Calls with COM, NCAs and EMVO Stakeholders
The European Commission has been organising regular calls to exchange with EMVO, EMVO Stakeholders and national competent authorities (NCAs) about the progress at national level. Focus was put on the updates from EMVO concerning the technical problems of the hub. Industry did not have any issues to report, apart from the fact that they were suffering from the technical issues of the hub and misconfigured end user scanners/software. EAHP, PGEU and GIRP stressed the importance of lowering alerts and of uploading missing data to the hub. The calls will continue to be organised.
EMVO
The main topics for EMVO are the following:
- URS revision of all volumes;
- Alert handling
The TEAG (technical working group, a HOPE representative is a member on behalf of the hospital sector) is supposed to revise all 7 Volumes of the URS. The revision has been delayed due to the technical issues with the hub during the first few weeks after the implementation of FMD. Issues were raised by EFPIA and GRIP because their representatives do not report back information.
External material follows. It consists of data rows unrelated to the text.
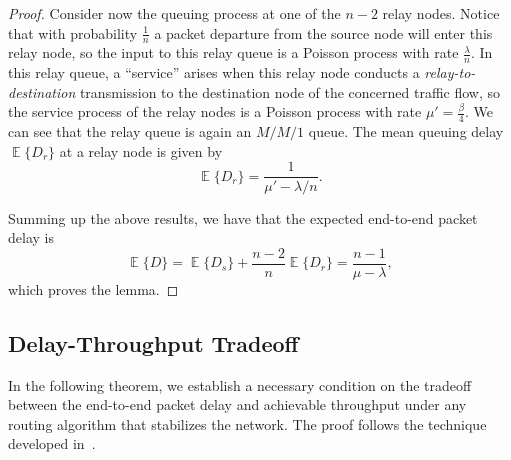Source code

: \documentclass[twocolumn, 10pt]{svjour3}         \smartqed  \usepackage{graphicx}
\DeclareMathOperator*{\E}{\mathbb{E}}
\begin{document}
\begin{proof}
Consider now the queuing process at one of the $n-2$ relay nodes.
Notice that with probability $\frac{1}{n}$ a packet departure from the source node will enter this relay node, so the input to this relay queue is a Poisson process with rate $\frac{\lambda}{n}$.
In this relay queue, a ``service'' arises when this relay node conducts a \emph{relay-to-destination} transmission to the destination node of the concerned traffic flow, so the service process of the relay nodes is a Poisson process with rate $\mu' = \frac{\beta}{4}$.
We can see that the relay queue is again an $M/M/1$ queue.
The mean queuing delay $\E\{D_r\}$ at a relay node is given by
\begin{equation}
	\E\{D_r\} = \frac{1}{\mu'-\lambda/n}.
\end{equation}

Summing up the above results, we have that the expected end-to-end packet delay is 
\begin{equation}
	\E\{D\} = \E\{D_s\} + \frac{n-2}{n} \E\{D_r\} = \frac{n-1}{\mu-\lambda},
\end{equation}
which proves the lemma.
\end{proof}





\subsection{Delay-Throughput Tradeoff}\label{sec:tradeoff}
In the following theorem, we establish a necessary condition on the tradeoff between the end-to-end packet delay and achievable throughput  under any routing algorithm  that stabilizes the network. The proof follows the  technique developed in~\cite{Neely2005}.
\end{document}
The European Commission has stressed the importance of finding solutions for alert handling. EMVO is currently looking into setting up a system that could help NMVOs manage alerts better.
EP event – 19 February
The European Alliance for Access to Safer Medicines (EAASM) has produced a report after the EU Parliament meeting on FMD that brought together experts to support knowledge sharing and best practices around processes and authentication in the hospital sector. The report is available HERE.
FMD – request from the CZ association to conduct a short survey on aggregation
Martin Simicek spoke with PH about the possibility to conduct a short survey on aggregation. Given that implementation, the way how the national authorities see their role and how they approach aggregation very much differs from country to country ,the Czech Board thought that it might be useful to conduct a short survey with one response per country that would describe and show these differences and provide information to our member associations that could be used when talking to authorities about aggregation. The Board leads agree with this suggestion. Practicalities still need to be discussed.
FMD serialisation webinar
Given the discussions at EMVO’s Statutory General Assembly linked to aggregation, the FMD serialisation webinar has been put on hold. Next steps should be discussed, in particular the need for alignment of standards and how this can be achieved in parallel to the discussions with EMVO and the other EMVO stakeholders on aggregation.
2019 GA – FMD policy document
The draft FMD policy document will be prepared after the Board meeting. It will contain information on the most important EMVO developments and EAHP’s engagement between June 2018 and April 2019. The document will be shared with the FMD Board leads for review.